**Work instruction:** Search the entries below for the string "activation" and give the number of lines that hold it, nothing else.

**Records from a data collection:**
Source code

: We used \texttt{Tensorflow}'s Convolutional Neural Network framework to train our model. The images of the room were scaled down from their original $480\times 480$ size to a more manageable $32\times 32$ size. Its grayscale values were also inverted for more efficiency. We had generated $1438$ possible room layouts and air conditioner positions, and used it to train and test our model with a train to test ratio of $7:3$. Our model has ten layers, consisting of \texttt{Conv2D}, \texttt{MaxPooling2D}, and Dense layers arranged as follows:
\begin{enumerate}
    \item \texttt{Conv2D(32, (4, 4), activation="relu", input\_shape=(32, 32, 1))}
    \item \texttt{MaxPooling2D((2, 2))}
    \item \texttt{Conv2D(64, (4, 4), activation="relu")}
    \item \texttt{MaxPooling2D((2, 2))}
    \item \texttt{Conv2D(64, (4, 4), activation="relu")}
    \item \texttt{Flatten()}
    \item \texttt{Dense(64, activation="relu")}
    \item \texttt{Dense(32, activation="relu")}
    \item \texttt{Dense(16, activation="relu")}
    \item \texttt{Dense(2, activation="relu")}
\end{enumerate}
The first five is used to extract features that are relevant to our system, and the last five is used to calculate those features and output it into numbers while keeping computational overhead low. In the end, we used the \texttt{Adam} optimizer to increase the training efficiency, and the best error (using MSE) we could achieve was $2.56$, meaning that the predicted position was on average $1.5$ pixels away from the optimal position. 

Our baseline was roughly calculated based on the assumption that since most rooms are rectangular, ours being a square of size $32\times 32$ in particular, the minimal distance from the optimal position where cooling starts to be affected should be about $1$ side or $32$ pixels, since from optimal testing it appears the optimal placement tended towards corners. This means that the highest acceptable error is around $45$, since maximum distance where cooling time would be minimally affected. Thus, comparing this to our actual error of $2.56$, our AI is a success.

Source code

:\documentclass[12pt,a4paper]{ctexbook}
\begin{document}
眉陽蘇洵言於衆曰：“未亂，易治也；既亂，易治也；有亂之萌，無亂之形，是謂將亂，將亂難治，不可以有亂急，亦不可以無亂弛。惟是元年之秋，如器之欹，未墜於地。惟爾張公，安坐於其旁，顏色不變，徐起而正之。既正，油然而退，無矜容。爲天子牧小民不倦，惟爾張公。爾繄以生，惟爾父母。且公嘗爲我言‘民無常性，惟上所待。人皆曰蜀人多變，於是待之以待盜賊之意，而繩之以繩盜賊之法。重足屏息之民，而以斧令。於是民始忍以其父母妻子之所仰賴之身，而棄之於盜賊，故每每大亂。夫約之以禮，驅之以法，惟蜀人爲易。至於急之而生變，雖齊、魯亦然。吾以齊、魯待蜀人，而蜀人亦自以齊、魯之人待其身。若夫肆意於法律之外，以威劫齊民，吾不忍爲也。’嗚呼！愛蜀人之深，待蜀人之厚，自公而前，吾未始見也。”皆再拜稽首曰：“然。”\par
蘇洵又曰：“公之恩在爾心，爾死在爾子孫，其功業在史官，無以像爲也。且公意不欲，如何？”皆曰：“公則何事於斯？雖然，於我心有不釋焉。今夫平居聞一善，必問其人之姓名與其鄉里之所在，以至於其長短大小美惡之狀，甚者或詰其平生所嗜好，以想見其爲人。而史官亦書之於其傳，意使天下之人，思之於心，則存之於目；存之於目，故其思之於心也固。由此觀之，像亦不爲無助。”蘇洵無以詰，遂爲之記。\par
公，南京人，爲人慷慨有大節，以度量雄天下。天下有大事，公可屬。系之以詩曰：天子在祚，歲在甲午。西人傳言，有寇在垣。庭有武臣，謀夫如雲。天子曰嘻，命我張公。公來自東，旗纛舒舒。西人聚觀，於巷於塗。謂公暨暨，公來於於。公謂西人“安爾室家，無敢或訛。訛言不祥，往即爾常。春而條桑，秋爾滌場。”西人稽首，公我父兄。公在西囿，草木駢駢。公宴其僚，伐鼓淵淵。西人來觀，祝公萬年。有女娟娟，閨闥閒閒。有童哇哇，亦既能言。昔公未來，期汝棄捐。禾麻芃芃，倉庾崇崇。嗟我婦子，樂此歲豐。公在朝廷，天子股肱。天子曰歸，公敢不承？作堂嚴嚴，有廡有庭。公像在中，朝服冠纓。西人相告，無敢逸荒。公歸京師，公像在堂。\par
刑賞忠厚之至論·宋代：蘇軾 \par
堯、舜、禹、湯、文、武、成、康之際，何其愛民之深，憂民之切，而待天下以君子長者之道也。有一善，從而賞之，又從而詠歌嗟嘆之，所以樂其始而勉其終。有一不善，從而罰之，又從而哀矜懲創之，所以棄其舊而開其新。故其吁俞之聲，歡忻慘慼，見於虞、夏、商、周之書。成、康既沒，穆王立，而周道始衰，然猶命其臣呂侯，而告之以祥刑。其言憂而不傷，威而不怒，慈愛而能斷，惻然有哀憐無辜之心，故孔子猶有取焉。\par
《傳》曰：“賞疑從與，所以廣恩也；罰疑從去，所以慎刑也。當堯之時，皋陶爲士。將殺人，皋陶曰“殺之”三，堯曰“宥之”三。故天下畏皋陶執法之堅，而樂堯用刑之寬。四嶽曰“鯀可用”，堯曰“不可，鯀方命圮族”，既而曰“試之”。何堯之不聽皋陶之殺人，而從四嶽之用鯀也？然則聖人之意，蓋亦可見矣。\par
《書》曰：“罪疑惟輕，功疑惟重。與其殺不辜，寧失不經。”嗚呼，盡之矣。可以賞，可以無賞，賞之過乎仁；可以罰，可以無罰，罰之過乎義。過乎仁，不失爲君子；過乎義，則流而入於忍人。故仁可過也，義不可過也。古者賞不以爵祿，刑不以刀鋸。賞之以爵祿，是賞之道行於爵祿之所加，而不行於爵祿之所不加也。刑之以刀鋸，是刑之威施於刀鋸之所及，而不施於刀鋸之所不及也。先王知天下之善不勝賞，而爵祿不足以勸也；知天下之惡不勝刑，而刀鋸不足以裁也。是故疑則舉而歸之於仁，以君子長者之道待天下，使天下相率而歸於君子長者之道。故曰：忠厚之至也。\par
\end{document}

**Solution to this problem:** 7